Exercise aim
Retype each entry below precisely as it reads.

Study material
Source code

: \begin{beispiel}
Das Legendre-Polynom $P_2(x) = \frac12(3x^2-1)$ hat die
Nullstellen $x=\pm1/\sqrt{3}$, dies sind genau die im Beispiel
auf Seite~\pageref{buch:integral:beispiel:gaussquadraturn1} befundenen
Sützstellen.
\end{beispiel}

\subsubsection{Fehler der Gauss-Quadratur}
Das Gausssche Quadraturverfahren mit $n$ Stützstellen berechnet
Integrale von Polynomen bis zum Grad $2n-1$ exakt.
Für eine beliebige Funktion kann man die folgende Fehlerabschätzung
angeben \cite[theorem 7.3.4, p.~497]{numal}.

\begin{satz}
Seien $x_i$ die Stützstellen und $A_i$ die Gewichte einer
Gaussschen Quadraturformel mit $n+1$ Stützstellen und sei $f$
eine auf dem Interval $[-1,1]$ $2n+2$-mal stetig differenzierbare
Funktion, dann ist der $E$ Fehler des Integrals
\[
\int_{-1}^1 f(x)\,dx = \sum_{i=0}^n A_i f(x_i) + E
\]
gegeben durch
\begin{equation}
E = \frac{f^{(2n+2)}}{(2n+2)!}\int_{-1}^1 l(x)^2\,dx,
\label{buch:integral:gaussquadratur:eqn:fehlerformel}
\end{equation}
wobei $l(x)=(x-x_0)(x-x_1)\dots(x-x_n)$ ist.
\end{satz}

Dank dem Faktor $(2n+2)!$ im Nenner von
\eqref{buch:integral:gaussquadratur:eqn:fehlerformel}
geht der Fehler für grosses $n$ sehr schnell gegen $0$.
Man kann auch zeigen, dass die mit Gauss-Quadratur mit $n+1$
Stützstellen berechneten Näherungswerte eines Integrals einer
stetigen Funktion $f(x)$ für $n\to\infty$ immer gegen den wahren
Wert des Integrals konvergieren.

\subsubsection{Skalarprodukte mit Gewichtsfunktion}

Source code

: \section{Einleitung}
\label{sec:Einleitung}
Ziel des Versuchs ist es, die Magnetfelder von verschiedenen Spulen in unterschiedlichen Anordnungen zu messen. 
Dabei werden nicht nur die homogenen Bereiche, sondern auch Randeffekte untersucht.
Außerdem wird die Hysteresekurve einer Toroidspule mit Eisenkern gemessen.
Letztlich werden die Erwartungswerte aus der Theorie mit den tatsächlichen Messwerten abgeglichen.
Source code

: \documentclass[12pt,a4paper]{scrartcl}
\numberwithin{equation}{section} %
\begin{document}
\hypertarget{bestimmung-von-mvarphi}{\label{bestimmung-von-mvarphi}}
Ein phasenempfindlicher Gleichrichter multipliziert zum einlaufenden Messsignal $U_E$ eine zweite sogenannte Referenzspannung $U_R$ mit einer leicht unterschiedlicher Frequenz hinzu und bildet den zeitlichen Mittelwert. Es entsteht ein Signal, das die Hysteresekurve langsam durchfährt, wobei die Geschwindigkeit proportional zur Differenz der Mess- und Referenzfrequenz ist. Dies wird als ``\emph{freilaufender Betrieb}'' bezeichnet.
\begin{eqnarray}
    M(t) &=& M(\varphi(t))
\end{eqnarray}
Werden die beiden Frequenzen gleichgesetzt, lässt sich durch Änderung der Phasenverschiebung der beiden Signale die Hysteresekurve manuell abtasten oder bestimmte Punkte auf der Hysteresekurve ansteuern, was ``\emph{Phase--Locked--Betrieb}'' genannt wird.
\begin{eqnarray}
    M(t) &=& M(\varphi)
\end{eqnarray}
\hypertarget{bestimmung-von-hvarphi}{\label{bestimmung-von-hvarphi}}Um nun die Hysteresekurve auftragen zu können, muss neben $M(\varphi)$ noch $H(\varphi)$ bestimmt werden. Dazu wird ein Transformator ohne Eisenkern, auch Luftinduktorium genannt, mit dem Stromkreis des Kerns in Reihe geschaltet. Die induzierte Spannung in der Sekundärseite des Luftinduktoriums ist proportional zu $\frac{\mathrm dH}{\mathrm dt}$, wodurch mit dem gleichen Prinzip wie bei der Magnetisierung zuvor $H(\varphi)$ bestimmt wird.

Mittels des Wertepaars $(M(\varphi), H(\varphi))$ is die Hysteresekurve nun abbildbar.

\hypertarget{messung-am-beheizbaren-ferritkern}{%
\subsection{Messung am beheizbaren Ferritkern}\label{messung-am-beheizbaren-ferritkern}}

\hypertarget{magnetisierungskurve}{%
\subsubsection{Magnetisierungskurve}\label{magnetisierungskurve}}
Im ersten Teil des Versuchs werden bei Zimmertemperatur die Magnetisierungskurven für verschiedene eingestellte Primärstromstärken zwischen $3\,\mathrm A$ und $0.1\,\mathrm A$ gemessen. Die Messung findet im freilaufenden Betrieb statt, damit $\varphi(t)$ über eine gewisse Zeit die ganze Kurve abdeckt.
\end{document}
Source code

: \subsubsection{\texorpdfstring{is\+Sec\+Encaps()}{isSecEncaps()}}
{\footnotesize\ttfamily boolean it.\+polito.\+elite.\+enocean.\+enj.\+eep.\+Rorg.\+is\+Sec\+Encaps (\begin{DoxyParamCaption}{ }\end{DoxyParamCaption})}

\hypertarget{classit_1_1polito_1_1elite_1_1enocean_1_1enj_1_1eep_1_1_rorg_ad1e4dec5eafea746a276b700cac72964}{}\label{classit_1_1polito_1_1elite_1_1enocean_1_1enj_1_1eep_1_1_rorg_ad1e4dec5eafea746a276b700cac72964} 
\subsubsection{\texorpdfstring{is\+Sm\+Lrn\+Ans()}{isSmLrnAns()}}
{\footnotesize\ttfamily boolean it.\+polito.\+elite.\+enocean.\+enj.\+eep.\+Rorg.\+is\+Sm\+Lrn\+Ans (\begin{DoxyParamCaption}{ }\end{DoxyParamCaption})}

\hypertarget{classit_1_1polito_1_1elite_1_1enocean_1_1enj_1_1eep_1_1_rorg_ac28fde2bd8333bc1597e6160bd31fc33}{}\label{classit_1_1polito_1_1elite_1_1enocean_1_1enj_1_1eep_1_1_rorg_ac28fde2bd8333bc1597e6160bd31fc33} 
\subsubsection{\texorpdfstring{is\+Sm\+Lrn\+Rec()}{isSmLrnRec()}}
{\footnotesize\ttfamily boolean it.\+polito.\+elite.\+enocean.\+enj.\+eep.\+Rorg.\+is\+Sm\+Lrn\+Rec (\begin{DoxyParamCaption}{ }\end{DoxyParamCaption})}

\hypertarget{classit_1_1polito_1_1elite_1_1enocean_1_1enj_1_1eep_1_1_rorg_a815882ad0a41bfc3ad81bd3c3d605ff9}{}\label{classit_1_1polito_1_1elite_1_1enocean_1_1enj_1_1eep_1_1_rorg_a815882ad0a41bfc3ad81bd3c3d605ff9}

Solution to this task
Source code

: \begin{beispiel}
Das Legendre-Polynom $P_2(x) = \frac12(3x^2-1)$ hat die
Nullstellen $x=\pm1/\sqrt{3}$, dies sind genau die im Beispiel
auf Seite~\pageref{buch:integral:beispiel:gaussquadraturn1} befundenen
Sützstellen.
\end{beispiel}

\subsubsection{Fehler der Gauss-Quadratur}
Das Gausssche Quadraturverfahren mit $n$ Stützstellen berechnet
Integrale von Polynomen bis zum Grad $2n-1$ exakt.
Für eine beliebige Funktion kann man die folgende Fehlerabschätzung
angeben \cite[theorem 7.3.4, p.~497]{numal}.

\begin{satz}
Seien $x_i$ die Stützstellen und $A_i$ die Gewichte einer
Gaussschen Quadraturformel mit $n+1$ Stützstellen und sei $f$
eine auf dem Interval $[-1,1]$ $2n+2$-mal stetig differenzierbare
Funktion, dann ist der $E$ Fehler des Integrals
\[
\int_{-1}^1 f(x)\,dx = \sum_{i=0}^n A_i f(x_i) + E
\]
gegeben durch
\begin{equation}
E = \frac{f^{(2n+2)}}{(2n+2)!}\int_{-1}^1 l(x)^2\,dx,
\label{buch:integral:gaussquadratur:eqn:fehlerformel}
\end{equation}
wobei $l(x)=(x-x_0)(x-x_1)\dots(x-x_n)$ ist.
\end{satz}

Dank dem Faktor $(2n+2)!$ im Nenner von
\eqref{buch:integral:gaussquadratur:eqn:fehlerformel}
geht der Fehler für grosses $n$ sehr schnell gegen $0$.
Man kann auch zeigen, dass die mit Gauss-Quadratur mit $n+1$
Stützstellen berechneten Näherungswerte eines Integrals einer
stetigen Funktion $f(x)$ für $n\to\infty$ immer gegen den wahren
Wert des Integrals konvergieren.

\subsubsection{Skalarprodukte mit Gewichtsfunktion}

Source code

: \section{Einleitung}
\label{sec:Einleitung}
Ziel des Versuchs ist es, die Magnetfelder von verschiedenen Spulen in unterschiedlichen Anordnungen zu messen. 
Dabei werden nicht nur die homogenen Bereiche, sondern auch Randeffekte untersucht.
Außerdem wird die Hysteresekurve einer Toroidspule mit Eisenkern gemessen.
Letztlich werden die Erwartungswerte aus der Theorie mit den tatsächlichen Messwerten abgeglichen.
Source code

: \documentclass[12pt,a4paper]{scrartcl}
\numberwithin{equation}{section} %
\begin{document}
\hypertarget{bestimmung-von-mvarphi}{\label{bestimmung-von-mvarphi}}
Ein phasenempfindlicher Gleichrichter multipliziert zum einlaufenden Messsignal $U_E$ eine zweite sogenannte Referenzspannung $U_R$ mit einer leicht unterschiedlicher Frequenz hinzu und bildet den zeitlichen Mittelwert. Es entsteht ein Signal, das die Hysteresekurve langsam durchfährt, wobei die Geschwindigkeit proportional zur Differenz der Mess- und Referenzfrequenz ist. Dies wird als ``\emph{freilaufender Betrieb}'' bezeichnet.
\begin{eqnarray}
    M(t) &=& M(\varphi(t))
\end{eqnarray}
Werden die beiden Frequenzen gleichgesetzt, lässt sich durch Änderung der Phasenverschiebung der beiden Signale die Hysteresekurve manuell abtasten oder bestimmte Punkte auf der Hysteresekurve ansteuern, was ``\emph{Phase--Locked--Betrieb}'' genannt wird.
\begin{eqnarray}
    M(t) &=& M(\varphi)
\end{eqnarray}
\hypertarget{bestimmung-von-hvarphi}{\label{bestimmung-von-hvarphi}}Um nun die Hysteresekurve auftragen zu können, muss neben $M(\varphi)$ noch $H(\varphi)$ bestimmt werden. Dazu wird ein Transformator ohne Eisenkern, auch Luftinduktorium genannt, mit dem Stromkreis des Kerns in Reihe geschaltet. Die induzierte Spannung in der Sekundärseite des Luftinduktoriums ist proportional zu $\frac{\mathrm dH}{\mathrm dt}$, wodurch mit dem gleichen Prinzip wie bei der Magnetisierung zuvor $H(\varphi)$ bestimmt wird.

Mittels des Wertepaars $(M(\varphi), H(\varphi))$ is die Hysteresekurve nun abbildbar.

\hypertarget{messung-am-beheizbaren-ferritkern}{%
\subsection{Messung am beheizbaren Ferritkern}\label{messung-am-beheizbaren-ferritkern}}

\hypertarget{magnetisierungskurve}{%
\subsubsection{Magnetisierungskurve}\label{magnetisierungskurve}}
Im ersten Teil des Versuchs werden bei Zimmertemperatur die Magnetisierungskurven für verschiedene eingestellte Primärstromstärken zwischen $3\,\mathrm A$ und $0.1\,\mathrm A$ gemessen. Die Messung findet im freilaufenden Betrieb statt, damit $\varphi(t)$ über eine gewisse Zeit die ganze Kurve abdeckt.
\end{document}
Source code

: \subsubsection{\texorpdfstring{is\+Sec\+Encaps()}{isSecEncaps()}}
{\footnotesize\ttfamily boolean it.\+polito.\+elite.\+enocean.\+enj.\+eep.\+Rorg.\+is\+Sec\+Encaps (\begin{DoxyParamCaption}{ }\end{DoxyParamCaption})}

\hypertarget{classit_1_1polito_1_1elite_1_1enocean_1_1enj_1_1eep_1_1_rorg_ad1e4dec5eafea746a276b700cac72964}{}\label{classit_1_1polito_1_1elite_1_1enocean_1_1enj_1_1eep_1_1_rorg_ad1e4dec5eafea746a276b700cac72964} 
\subsubsection{\texorpdfstring{is\+Sm\+Lrn\+Ans()}{isSmLrnAns()}}
{\footnotesize\ttfamily boolean it.\+polito.\+elite.\+enocean.\+enj.\+eep.\+Rorg.\+is\+Sm\+Lrn\+Ans (\begin{DoxyParamCaption}{ }\end{DoxyParamCaption})}

\hypertarget{classit_1_1polito_1_1elite_1_1enocean_1_1enj_1_1eep_1_1_rorg_ac28fde2bd8333bc1597e6160bd31fc33}{}\label{classit_1_1polito_1_1elite_1_1enocean_1_1enj_1_1eep_1_1_rorg_ac28fde2bd8333bc1597e6160bd31fc33} 
\subsubsection{\texorpdfstring{is\+Sm\+Lrn\+Rec()}{isSmLrnRec()}}
{\footnotesize\ttfamily boolean it.\+polito.\+elite.\+enocean.\+enj.\+eep.\+Rorg.\+is\+Sm\+Lrn\+Rec (\begin{DoxyParamCaption}{ }\end{DoxyParamCaption})}

\hypertarget{classit_1_1polito_1_1elite_1_1enocean_1_1enj_1_1eep_1_1_rorg_a815882ad0a41bfc3ad81bd3c3d605ff9}{}\label{classit_1_1polito_1_1elite_1_1enocean_1_1enj_1_1eep_1_1_rorg_a815882ad0a41bfc3ad81bd3c3d605ff9}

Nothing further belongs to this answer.